The other would be a 50.8-millimetre pipe that would carry up to 193,000 barrels a day of imported condensates, a kerosene-like fluid used to dilute bitumen so it flows more easily, back in the opposite direction. The pipeline's route travels through Alberta, over the Rocky Mountains just east of Tumbler Ridge, then takes a path across B.C.'s northern interior through Fort St. James, Burns Lake and Houston before piercing the Coast Mountains with two six-kilometre-long tunnels before reaching the Kitimat terminus.
The condensate and bitumen will be imported and exported by giant tankers, between 190 and 250 per year, which will dock at Kitimat.

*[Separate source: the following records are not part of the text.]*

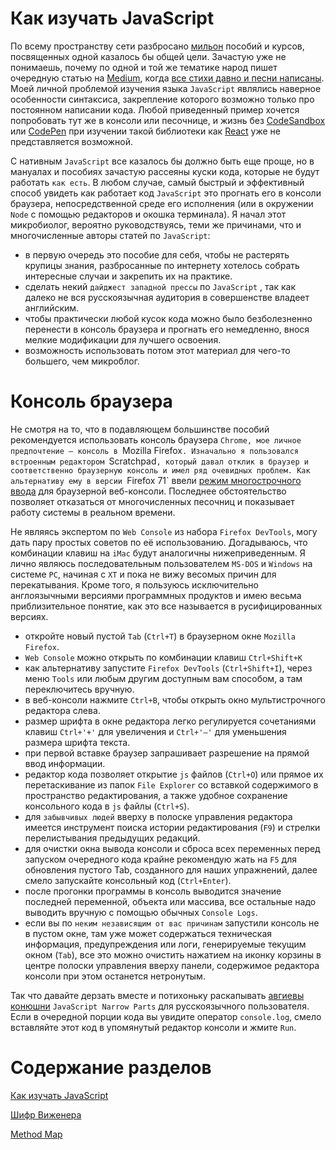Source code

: # Как изучать JavaScript

По всему пространству сети разбросано [мильон](http://wikireality.ru/wiki/Over_9000) пособий и курсов, посвященных одной казалось бы общей цели. Зачастую уже не понимаешь, почему по одной и той же тематике народ пишет очередную статью на [Medium](https://medium.com/), когда [все стихи давно и песни написаны](https://www.youtube.com/watch?v=AlYFjxY5EPM). Моей личной проблемой изучения языка `JavaScript` являлись наверное особенности синтаксиса, закрепление которого возможно только про постоянном написании кода. Любой приведенный пример хочется попробовать тут же в консоли или песочнице, и жизнь без [CodeSandbox](https://codesandbox.io/) или [CodePen](https://codepen.io/) при изучении такой библиотеки как [React](https://reactjs.org/) уже не представляется возможной.

С нативным `JavaScript` все казалось бы должно быть еще проще, но в мануалах и пособиях зачастую рассеяны куски кода, которые не будут работать `как есть`. В любом случае, самый быстрый и эффективный способ увидеть как работает код `JavaScript` это прогнать его в консоли браузера, непосредственной среде его исполнения (или в окружении `Node` с помощью редакторов и окошка терминала). Я начал этот микробиолог, вероятно руководствуясь, теми же причинами, что и многочисленные авторы статей по `JavaScript`:

- в первую очередь это пособие для себя, чтобы не растерять крупицы знания, разбросанные по интернету хотелось собрать интересные случаи и закрепить их на практике.
- сделать некий `дайджест западной прессы` по `JavaScript` , так как далеко не вся русскоязычная аудитория в совершенстве владеет английским.
- чтобы практически любой кусок кода можно было безболезненно перенести в консоль браузера и прогнать его немедленно, внося мелкие модификации для лучшего освоения.
- возможность использовать потом этот материал для чего-то большего, чем микроблог.



# Консоль браузера

Не смотря на то, что в подавляющем большинстве пособий рекомендуется использовать консоль браузера `Chrome, мое личное предпочтение – консоль в `Mozilla Firefox`. Изначально я пользовался встроенным редактором `Scratchpad`, который давал отклик в браузер и соответственно браузерную консоль и имел ряд очевидных проблем. Как альтернативу ему в версии `Firefox 71` ввели [режим многострочного ввода](https://developer.mozilla.org/en-US/docs/Tools/Web_Console/The_command_line_interpreter#Multi-line_mode) для браузерной веб-консоли. Последнее обстоятельство позволяет отказаться от многочисленных песочниц и показывает работу системы в реальном времени.

Не являясь экспертом по `Web Console` из набора `Firefox DevTools`, могу дать пару простых советов по её использованию. Догадываюсь, что комбинации клавиш на `iMac` будут аналогичны нижеприведенным. Я лично являюсь последовательным пользователем `MS-DOS` и `Windows` на системе `PC`, начиная с `XT` и пока не вижу весомых причин для перекатывания. Кроме того, я пользуюсь исключительно англоязычными версиями программных продуктов и имею весьма приблизительное понятие, как это все называется в русифицированных версиях.

- откройте новый пустой `Tab` (`Ctrl+T`) в браузерном окне `Mozilla Firefox`.
- `Web Console` можно открыть по комбинации клавиш `Ctrl+Shift+K`
- как альтернативу запустите `Firefox DevTools` (`Ctrl+Shift+I`), через меню `Tools` или любым другим доступным вам способом, а там переключитесь вручную.
- в веб-консоли нажмите `Ctrl+B`, чтобы открыть окно мультистрочного редактора слева.
- размер шрифта в окне редактора легко регулируется сочетаниями клавиш `Ctrl+'+'` для увеличения и `Ctrl+'–'` для уменьшения размера шрифта текста.
- при первой вставке браузер запрашивает разрешение на прямой ввод информации.
- редактор кода позволяет открытие `js` файлов (`Ctrl+O`) или прямое их перетаскивание из папок `File Explorer` со вставкой содержимого в пространство редактирования, а также удобное сохранение консольного кода в `js` файлы (`Ctrl+S`).
- для `забывчивых людей` вверху в полоске управления редактора имеется инструмент поиска истории редактирования (`F9`) и стрелки перелистывания предыдущих редакций.
- для очистки окна вывода консоли и сброса всех переменных перед запуском очередного кода крайне рекомендую жать на `F5` для обновления пустого Tab, созданного для наших упражнений, далее смело запускайте консольный код (`Ctrl+Enter`).
- после прогонки программы в консоль выводится значение последней переменной, объекта или массива, все остальные надо выводить вручную с помощью обычных `Console Logs`.
- если вы по `неким независящим от вас причинам` запустили консоль не в пустом окне, там уже может содержаться техническая информация, предупреждения или логи, генерируемые текущим окном (`Tab`), все это можно очистить нажатием на иконку корзины в центре полоски управления вверху панели, содержимое редактора консоли при этом останется нетронутым.

Так что давайте дерзать вместе и потихоньку раскапывать [авгиевы конюшни](https://ru.wiktionary.org/wiki/%D0%B0%D0%B2%D0%B3%D0%B8%D0%B5%D0%B2%D1%8B_%D0%BA%D0%BE%D0%BD%D1%8E%D1%88%D0%BD%D0%B8) `JavaScript Narrow Parts` для русскоязычного пользователя. Если в очередной порции кода вы увидите оператор `console.log`, смело вставляйте этот код в упомянутый редактор консоли и жмите `Run`.



# Содержание разделов

[Как изучать JavaScript](./README.md)

[Шифр Виженера](./01_Chiffre_de_Vigenère.md)

[Method Map](./02_Method_Map.md)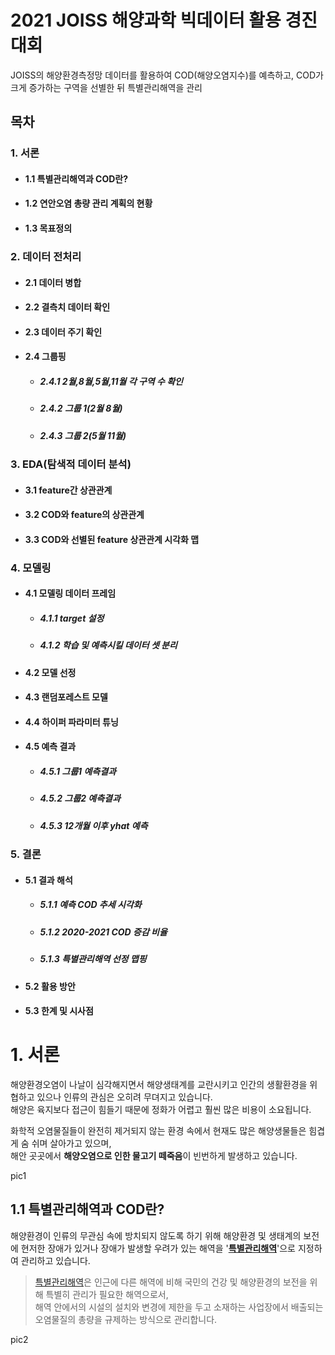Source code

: # 2021 JOISS 해양과학 빅데이터 활용 경진대회 
 JOISS의 해양환경측정망 데이터를 활용하여 COD(해양오염지수)를 예측하고,
COD가 크게 증가하는 구역을 선별한 뒤 특별관리해역을 관리

## 목차

###   **1. 서론** 
- #### 1.1 특별관리해역과 COD란?
- #### 1.2 연안오염 총량 관리 계획의 현황
- #### 1.3 목표정의  

###   **2. 데이터 전처리**
- #### 2.1 데이터 병합  
- #### 2.2 결측치 데이터 확인  
- #### 2.3 데이터 주기 확인  
- #### 2.4 그룹핑  
  - ##### 2.4.1 2월,8월,5월,11월 각 구역 수 확인  
  - ##### 2.4.2 그룹 1(2월 8월)  
  - ##### 2.4.3 그룹 2(5월 11월)

###   **3. EDA(탐색적 데이터 분석)**
- #### 3.1 feature간 상관관계  
- #### 3.2 COD와 feature의 상관관계  
- #### 3.3 COD와 선별된 feature 상관관계 시각화 맵  

###   **4. 모델링** 
- #### 4.1 모델링 데이터 프레임  
  - ##### 4.1.1 target 설정
  - ##### 4.1.2 학습 및 예측시킬 데이터 셋 분리  
- #### 4.2 모델 선정  
- #### 4.3 랜덤포레스트 모델  
- #### 4.4 하이퍼 파라미터 튜닝  
- #### 4.5 예측 결과  
  - ##### 4.5.1 그룹1 예측결과  
  - ##### 4.5.2 그룹2 예측결과
  - ##### 4.5.3 12개월 이후 yhat 예측  

###   **5. 결론**     
- #### 5.1 결과 해석  
  - ##### 5.1.1 예측 COD 추세 시각화  
  - ##### 5.1.2 2020-2021 COD 증감 비율
  - ##### 5.1.3 특별관리해역 선정 맵핑  
- #### 5.2 활용 방안  
- #### 5.3 한계 및 시사점


# 1. 서론
해양환경오염이 나날이 심각해지면서 해양생태계를 교란시키고 인간의 생활환경을 위협하고 있으나 인류의 관심은 오히려 무뎌지고 있습니다.  
해양은 육지보다 접근이 힘들기 때문에 정화가 어렵고 훨씬 많은 비용이 소요됩니다. 

화학적 오염물질들이 완전히 제거되지 않는 환경 속에서 현재도 많은 해양생물들은 힘겹게 숨 쉬며 살아가고 있으며,  
해안 곳곳에서 **해양오염으로 인한 물고기 떼죽음**이 빈번하게 발생하고 있습니다.  

pic1

## 1.1 특별관리해역과 COD란?

해양환경이 인류의 무관심 속에 방치되지 않도록 하기 위해 해양환경 및 생태계의 보전에 현저한 장애가 있거나 장애가 발생할 우려가 있는 해역을 '**[특별관리해역](http://www.busancoast.or.kr/ko/7)**'으로 지정하여 관리하고 있습니다.

> [특별관리해역](https://www.index.go.kr/potal/stts/idxMain/selectPoSttsIdxMainPrint.do?idx_cd=1273&board_cd=INDX_001)은 인근에 다른 해역에 비해 국민의 건강 및 해양환경의 보전을 위해 특별히 관리가 필요한 해역으로서,  
해역 안에서의 시설의 설치와 변경에 제한을 두고 소재하는 사업장에서 배출되는 오염물질의 총량을 규제하는 방식으로 관리합니다.

pic2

And while Enbridge initially had difficulty securing firm commitments from potential users of the pipeline, the company has enlisted a roster of 10 supporters, each of which has put up $10 million to back its development during the regulatory process.
So far, the only named supporter is state-owned Sinopec, China's second largest oil producer and refiner. Enbridge has not identified the others, though in August it announced it had reached commercial agreements with shippers that want to use the pipeline.
Stanway said Enbridge has also committed $100 million to developing the project's design and carrying it through the regulatory process, the price of which could rise to $300 million before it is over.
The job of weighing the project's benefits and risks is about to hit the public phase. The National Energy Board ? which has been charged with conducting a joint review of the project under NEB regulations and the Canadian Environmental Assessment Act ? is holding community hearings in the Haisla First Nation of Kitamaat Village on Jan. 10, near the project's proposed terminus on the Douglas Channel on British Columbia's north coast.
Under NEB rules, the review will determine Canada's need for the project and decide whether it is in the national interest, while the CEAA review will assess environmental safety.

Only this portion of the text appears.